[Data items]
►

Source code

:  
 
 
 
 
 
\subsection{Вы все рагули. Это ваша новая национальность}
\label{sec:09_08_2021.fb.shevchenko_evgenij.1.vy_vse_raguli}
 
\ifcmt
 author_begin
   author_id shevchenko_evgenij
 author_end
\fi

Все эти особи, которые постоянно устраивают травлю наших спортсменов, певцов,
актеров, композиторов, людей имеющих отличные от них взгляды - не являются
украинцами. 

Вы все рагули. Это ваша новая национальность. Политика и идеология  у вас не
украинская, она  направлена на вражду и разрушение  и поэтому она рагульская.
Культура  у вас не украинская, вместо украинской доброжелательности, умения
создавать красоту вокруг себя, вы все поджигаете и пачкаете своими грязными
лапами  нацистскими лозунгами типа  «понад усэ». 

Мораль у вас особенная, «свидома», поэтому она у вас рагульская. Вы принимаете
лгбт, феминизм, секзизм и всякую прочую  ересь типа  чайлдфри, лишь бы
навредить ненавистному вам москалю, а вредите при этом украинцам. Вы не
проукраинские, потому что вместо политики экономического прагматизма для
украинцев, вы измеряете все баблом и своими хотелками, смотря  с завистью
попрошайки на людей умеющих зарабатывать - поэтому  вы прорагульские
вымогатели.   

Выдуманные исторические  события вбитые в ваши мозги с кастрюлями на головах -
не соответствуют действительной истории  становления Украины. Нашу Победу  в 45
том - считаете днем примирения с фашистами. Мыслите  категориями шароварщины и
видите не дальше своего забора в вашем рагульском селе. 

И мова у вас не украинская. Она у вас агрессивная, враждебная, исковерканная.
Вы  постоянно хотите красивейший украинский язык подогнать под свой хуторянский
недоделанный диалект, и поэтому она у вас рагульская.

◄
►

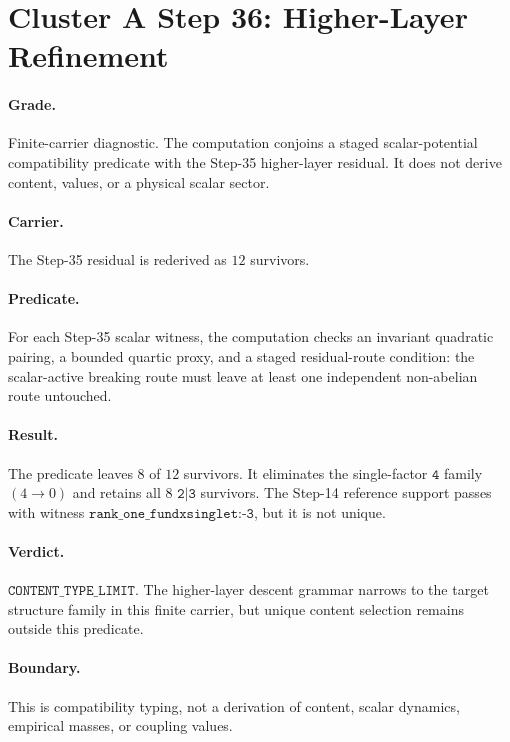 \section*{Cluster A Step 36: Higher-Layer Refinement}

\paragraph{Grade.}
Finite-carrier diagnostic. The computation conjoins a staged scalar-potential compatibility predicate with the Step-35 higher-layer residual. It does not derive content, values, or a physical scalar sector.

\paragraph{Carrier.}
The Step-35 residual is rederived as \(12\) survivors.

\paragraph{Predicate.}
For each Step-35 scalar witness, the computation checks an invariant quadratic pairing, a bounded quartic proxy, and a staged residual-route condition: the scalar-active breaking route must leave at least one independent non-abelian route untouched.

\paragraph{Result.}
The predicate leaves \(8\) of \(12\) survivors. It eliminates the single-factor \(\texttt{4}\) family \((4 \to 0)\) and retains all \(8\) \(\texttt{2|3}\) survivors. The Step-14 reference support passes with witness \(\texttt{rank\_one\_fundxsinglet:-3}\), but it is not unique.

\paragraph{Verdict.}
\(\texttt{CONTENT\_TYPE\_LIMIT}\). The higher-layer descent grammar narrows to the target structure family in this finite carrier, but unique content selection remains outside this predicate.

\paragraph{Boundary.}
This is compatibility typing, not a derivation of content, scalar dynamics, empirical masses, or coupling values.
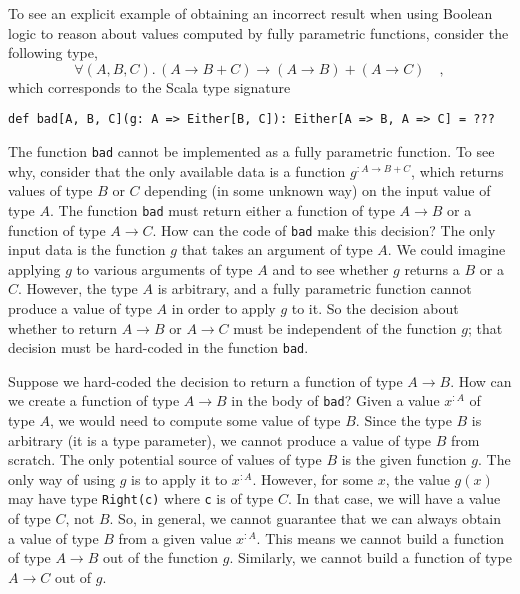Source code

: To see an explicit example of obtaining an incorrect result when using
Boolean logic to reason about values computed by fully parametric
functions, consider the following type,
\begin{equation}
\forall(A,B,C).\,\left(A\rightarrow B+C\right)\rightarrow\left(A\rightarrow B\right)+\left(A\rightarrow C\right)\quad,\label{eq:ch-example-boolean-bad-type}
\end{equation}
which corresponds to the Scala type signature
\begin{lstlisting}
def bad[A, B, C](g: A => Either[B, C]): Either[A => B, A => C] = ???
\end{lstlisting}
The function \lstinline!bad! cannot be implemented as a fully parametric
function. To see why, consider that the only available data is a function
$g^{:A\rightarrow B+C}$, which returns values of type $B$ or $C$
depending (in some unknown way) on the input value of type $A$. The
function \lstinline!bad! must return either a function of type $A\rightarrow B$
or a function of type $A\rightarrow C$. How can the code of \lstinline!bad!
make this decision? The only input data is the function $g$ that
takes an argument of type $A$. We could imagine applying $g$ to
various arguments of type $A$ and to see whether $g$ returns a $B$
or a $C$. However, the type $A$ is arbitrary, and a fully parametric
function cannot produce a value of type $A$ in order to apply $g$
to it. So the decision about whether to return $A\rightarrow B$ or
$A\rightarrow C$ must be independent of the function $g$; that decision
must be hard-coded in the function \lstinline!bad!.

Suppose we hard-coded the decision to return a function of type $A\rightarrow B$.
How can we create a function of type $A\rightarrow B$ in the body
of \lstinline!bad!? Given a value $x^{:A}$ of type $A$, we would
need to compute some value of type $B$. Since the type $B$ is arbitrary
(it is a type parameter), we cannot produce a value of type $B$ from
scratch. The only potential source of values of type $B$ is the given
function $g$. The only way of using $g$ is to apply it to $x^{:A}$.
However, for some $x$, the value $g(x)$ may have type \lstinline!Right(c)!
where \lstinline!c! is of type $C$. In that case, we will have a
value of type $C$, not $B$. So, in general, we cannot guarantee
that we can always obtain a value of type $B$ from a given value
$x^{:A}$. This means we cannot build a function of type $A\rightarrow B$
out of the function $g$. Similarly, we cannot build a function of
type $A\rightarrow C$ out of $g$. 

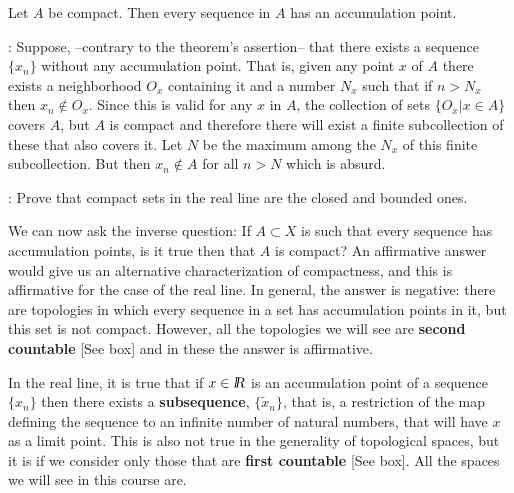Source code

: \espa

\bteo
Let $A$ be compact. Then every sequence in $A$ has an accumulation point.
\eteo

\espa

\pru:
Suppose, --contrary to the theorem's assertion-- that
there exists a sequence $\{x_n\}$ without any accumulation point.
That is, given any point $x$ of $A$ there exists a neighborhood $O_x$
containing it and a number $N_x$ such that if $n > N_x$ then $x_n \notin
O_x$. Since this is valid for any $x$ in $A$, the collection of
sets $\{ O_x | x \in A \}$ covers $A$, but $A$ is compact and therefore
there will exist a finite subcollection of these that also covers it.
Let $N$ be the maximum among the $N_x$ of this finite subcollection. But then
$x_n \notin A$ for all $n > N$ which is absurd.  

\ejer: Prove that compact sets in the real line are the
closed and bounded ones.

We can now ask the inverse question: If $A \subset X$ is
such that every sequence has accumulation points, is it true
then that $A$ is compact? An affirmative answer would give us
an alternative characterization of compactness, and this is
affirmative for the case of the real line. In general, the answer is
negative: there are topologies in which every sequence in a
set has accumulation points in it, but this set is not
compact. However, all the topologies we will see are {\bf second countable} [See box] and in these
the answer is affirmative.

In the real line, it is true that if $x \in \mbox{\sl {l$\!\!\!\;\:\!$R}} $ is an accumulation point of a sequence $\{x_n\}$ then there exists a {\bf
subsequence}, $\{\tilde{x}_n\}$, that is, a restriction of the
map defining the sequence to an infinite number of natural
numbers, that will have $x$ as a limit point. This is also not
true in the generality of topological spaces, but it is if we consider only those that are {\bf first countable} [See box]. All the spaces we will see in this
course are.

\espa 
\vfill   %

◄

AIM OF THE EXERCISE
With the line that has "function. To see" as the first and the line that has "or a function" as the last, repeat exactly that run of lines above and no more.

ANSWER
function. To see why, consider that the only available data is a function
$g^{:A\rightarrow B+C}$, which returns values of type $B$ or $C$
depending (in some unknown way) on the input value of type $A$. The
function \lstinline!bad! must return either a function of type $A\rightarrow B$
or a function of type $A\rightarrow C$. How can the code of \lstinline!bad!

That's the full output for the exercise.